Lo standard VST è stato lanciato nel 1997 ed ha avuto fin dall'inizio un'ampia diffusione grazie ad una
relativa semplicità di realizzazione di plugin e alla presenza di un valido supporto per il
programmatore costituito da un kit di sviluppo software reso pubblico gratuitamente: un gran numero
di sviluppatori ha iniziato a rilasciare plugin anche gratuiti, e di buon livello.

La diffusione di massa dei plugin è coincisa con l'introduzione di versioni di Cubase con funzionalità
di hard disk recording a basso costo: si tratta di un'evoluzione del sequencer MIDI degli anni ottanta,
che oltre alle tracce MIDI è in grado di gestire simultaneamente anche tracce audio digitali.
Contemporaneamente sul mercato iniziavano a comparire un'ampia gamma di interfacce audio
multicanale anche di elevata qualità. Questo ha significato la quasi definitiva sostituzione nello studio
di registrazione del classico registratore a bobine con il personal computer, trasformatosi in
Workstation Audio Digitale - DAW, con il conseguente moltiplicarsi di piccoli studi casalinghi
definiti "home studio", e in genere di piccoli studi definiti "project studio" dove realizzare con un
buon livello qualitativo anche singole fasi della produzione musicale.

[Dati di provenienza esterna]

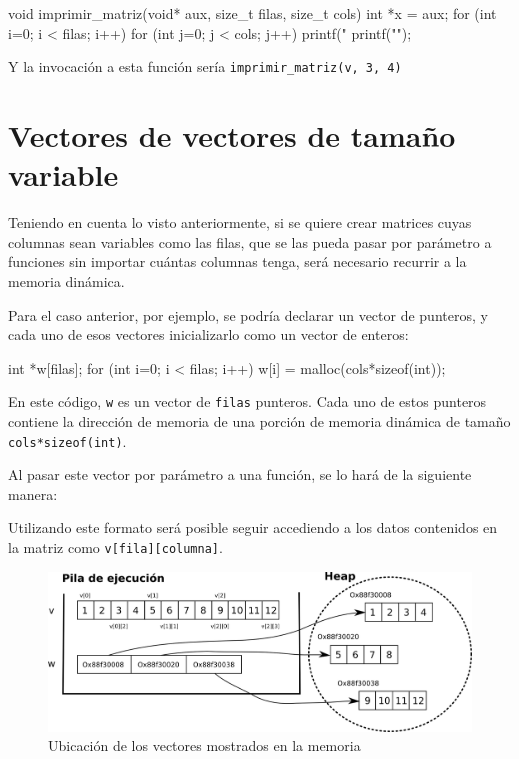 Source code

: \begin{codigo-c}
void imprimir_matriz(void* aux, size_t filas, size_t cols)
{
    int *x = aux;
    for (int i=0; i < filas; i++) {
        for (int j=0; j < cols; j++) {
            printf("%
        }
        printf("\n");
    }
}
\end{codigo-c}

Y la invocación a esta función sería \lstinline!imprimir_matriz(v, 3, 4)!

\section{Vectores de vectores de tamaño variable}

Teniendo en cuenta lo visto anteriormente, si se quiere crear matrices
cuyas columnas sean variables como las filas, que se las pueda pasar por
parámetro a funciones sin importar cuántas columnas tenga, será necesario
recurrir a la memoria dinámica.

Para el caso anterior, por ejemplo, se podría declarar un vector de
punteros, y cada uno de esos vectores inicializarlo como un vector de
enteros:

\begin{codigo-c-plano}
    int *w[filas];
    for (int i=0; i < filas; i++) {
        w[i] = malloc(cols*sizeof(int));
    }
\end{codigo-c-plano}

En este código, \lstinline!w! es un vector de \lstinline!filas! punteros.
Cada uno de estos punteros contiene la dirección de memoria de una porción
de memoria dinámica de tamaño \lstinline!cols*sizeof(int)!.

Al pasar este vector por parámetro a una función, se lo hará de la
siguiente manera:

\begin{codigo-c-plano}
void imprimir_matriz(int** v, size_t filas, size_t cols) {
\end{codigo-c-plano}

Utilizando este formato será posible seguir accediendo a los datos
contenidos en la matriz como \lstinline!v[fila][columna]!.

\begin{figure}[htb]
\centering
\includegraphics{imagenes/vectores-matrices}
\caption{Ubicación de los vectores mostrados en la memoria}
\end{figure}

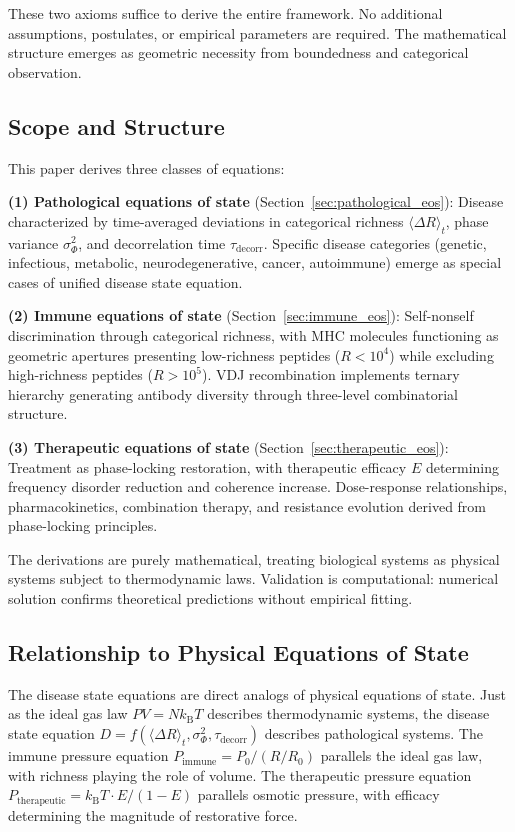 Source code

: \documentclass[11pt,twocolumn,a4paper]{article}
\theoremstyle{definition}
\theoremstyle{remark}
\newcommand{\kB}{k_{\mathrm{B}}}
\newcommand{\taudecorr}{\tau_{\mathrm{decorr}}}
\begin{document}
These two axioms suffice to derive the entire framework. No additional assumptions, postulates, or empirical parameters are required. The mathematical structure emerges as geometric necessity from boundedness and categorical observation.

\subsection{Scope and Structure}

This paper derives three classes of equations:

\textbf{(1) Pathological equations of state} (Section~\ref{sec:pathological_eos}): Disease characterized by time-averaged deviations in categorical richness $\langle\Delta R\rangle_t$, phase variance $\sigma_\Phi^2$, and decorrelation time $\taudecorr$. Specific disease categories (genetic, infectious, metabolic, neurodegenerative, cancer, autoimmune) emerge as special cases of unified disease state equation.

\textbf{(2) Immune equations of state} (Section~\ref{sec:immune_eos}): Self-nonself discrimination through categorical richness, with MHC molecules functioning as geometric apertures presenting low-richness peptides ($R < 10^4$) while excluding high-richness peptides ($R > 10^5$). VDJ recombination implements ternary hierarchy generating antibody diversity through three-level combinatorial structure.

\textbf{(3) Therapeutic equations of state} (Section~\ref{sec:therapeutic_eos}): Treatment as phase-locking restoration, with therapeutic efficacy $E$ determining frequency disorder reduction and coherence increase. Dose-response relationships, pharmacokinetics, combination therapy, and resistance evolution derived from phase-locking principles.

The derivations are purely mathematical, treating biological systems as physical systems subject to thermodynamic laws. Validation is computational: numerical solution confirms theoretical predictions without empirical fitting.

\subsection{Relationship to Physical Equations of State}

The disease state equations are direct analogs of physical equations of state. Just as the ideal gas law $PV = N\kB T$ describes thermodynamic systems, the disease state equation $D = f(\langle\Delta R\rangle_t, \sigma_\Phi^2, \taudecorr)$ describes pathological systems. The immune pressure equation $P_{\mathrm{immune}} = P_0/(R/R_0)$ parallels the ideal gas law, with richness playing the role of volume. The therapeutic pressure equation $P_{\mathrm{therapeutic}} = \kB T \cdot E/(1-E)$ parallels osmotic pressure, with efficacy determining the magnitude of restorative force.
\end{document}
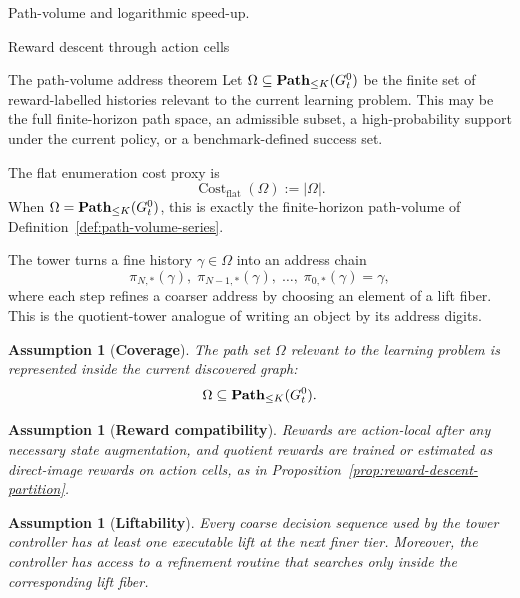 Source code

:\documentclass[11pt]{article}
\newtheorem{assumption}[subsubsection]{Assumption}
\newcommand{\cost}{\operatorname{Cost}}
\begin{document}
\begin{section}{Path-volume and logarithmic speed-up.}
\begin{subsection}{Reward descent through action cells}
\end{subsection}

\begin{subsection}{The path-volume address theorem}
\label{thm:path-volume-address}
Let
$
\Omega\subseteq\bold{Path}_{\le K}(G_t^0)
$
be the finite set of reward-labelled histories relevant to the current learning problem. This may be the full finite-horizon path space, an admissible subset, a high-probability support under the current policy, or a benchmark-defined success set.

The flat enumeration cost proxy is
$$
\cost_{\mathrm{flat}}(\Omega):=|\Omega|.
$$
When $\Omega=\bold{Path}_{\le K}(G_t^0)$, this is exactly the finite-horizon path-volume of Definition~\ref{def:path-volume-series}.

The tower turns a fine history $\gamma\in\Omega$ into an address chain
$$
\pi_{N,*}(\gamma),\;
\pi_{N-1,*}(\gamma),\;
\ldots,\;
\pi_{0,*}(\gamma)=\gamma,
$$
where each step refines a coarser address by choosing an element of a lift fiber. This is the quotient-tower analogue of writing an object by its address digits.

\begin{assumption}[{\bf Coverage}]\label{ass:path-volume-coverage}
\normalfont
The path set $\Omega$ relevant to the learning problem is represented inside the current discovered graph:
$$
\Omega\subseteq\bold{Path}_{\le K}(G_t^0).
$$
\end{assumption}

\begin{assumption}[{\bf Reward compatibility}]\label{ass:path-volume-reward-compat}
\normalfont
Rewards are action-local after any necessary state augmentation, and quotient rewards are trained or estimated as direct-image rewards on action cells, as in Proposition~\ref{prop:reward-descent-partition}.
\end{assumption}

\begin{assumption}[{\bf Liftability}]\label{ass:path-volume-liftability}
\normalfont
Every coarse decision sequence used by the tower controller has at least one executable lift at the next finer tier. Moreover, the controller has access to a refinement routine that searches only inside the corresponding lift fiber.
\end{assumption}


\end{subsection}
\end{section}
\end{document}
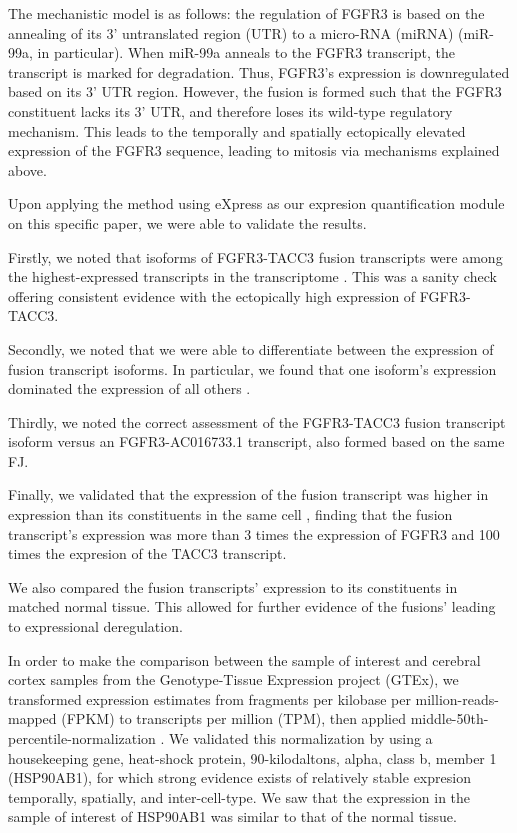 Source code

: The mechanistic model is as follows: the regulation of FGFR3 is based on the annealing of its 3' untranslated region (UTR) to a micro-RNA (miRNA) (miR-99a, in particular). When miR-99a anneals to the FGFR3 transcript, the transcript is marked for degradation. Thus, FGFR3's expression is downregulated based on its 3' UTR region. However, the fusion is formed such that the FGFR3 constituent lacks its 3' UTR, and therefore loses its wild-type regulatory mechanism. This leads to the temporally and spatially ectopically elevated expression of the FGFR3 sequence, leading to mitosis via mechanisms explained above.


Upon applying the method using eXpress as our expresion quantification module\cite{roberts_streaming_2013} on this specific paper, we were able to validate the results.

Firstly, we noted that isoforms of FGFR3-TACC3 fusion transcripts were among the highest-expressed transcripts in the transcriptome . This was a sanity check offering consistent evidence with the ectopically high expression of FGFR3-TACC3.


Secondly, we noted that we were able to differentiate between the expression of fusion transcript isoforms. In particular, we found that one isoform's expression dominated the expression of all others .

Thirdly, we noted the correct assessment of the FGFR3-TACC3 fusion transcript isoform versus an FGFR3-AC016733.1 transcript, also formed based on the same FJ.

Finally, we validated that the expression of the fusion transcript was higher in expression than its constituents in the same cell , finding that the fusion transcript's expression was more than 3 times the expression of FGFR3 and 100 times the expresion of the TACC3 transcript.

We also compared the fusion transcripts' expression to its constituents in matched normal tissue. This allowed for further evidence of the fusions' leading to expressional deregulation.

In order to make the comparison between the sample of interest and cerebral cortex samples from the Genotype-Tissue Expression project (GTEx)\cite{lonsdale_genotype-tissue_2013}, we transformed expression estimates from fragments per kilobase per million-reads-mapped (FPKM) to transcripts per million (TPM), then applied middle-50th-percentile-normalization . We validated this normalization by using a housekeeping gene, heat-shock protein, 90-kilodaltons, alpha, class b, member 1 (HSP90AB1), for which strong evidence exists of relatively stable expresion temporally, spatially, and inter-cell-type. We saw that the expression in the sample of interest of HSP90AB1 was similar to that of the normal tissue.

Questi eventi hanno costituito una rivoluzione nel settore musicale, infliggendo un duro colpo al
mercato dell'hardware musicale: alcuni produttori di strumenti e dispositivi musicali reali, anziché
soccombere, hanno invece "cavalcato" l'onda dell'informatizzazione musicale e collaborato con
sviluppatori per realizzare degli omologhi software dei propri prodotti di punta.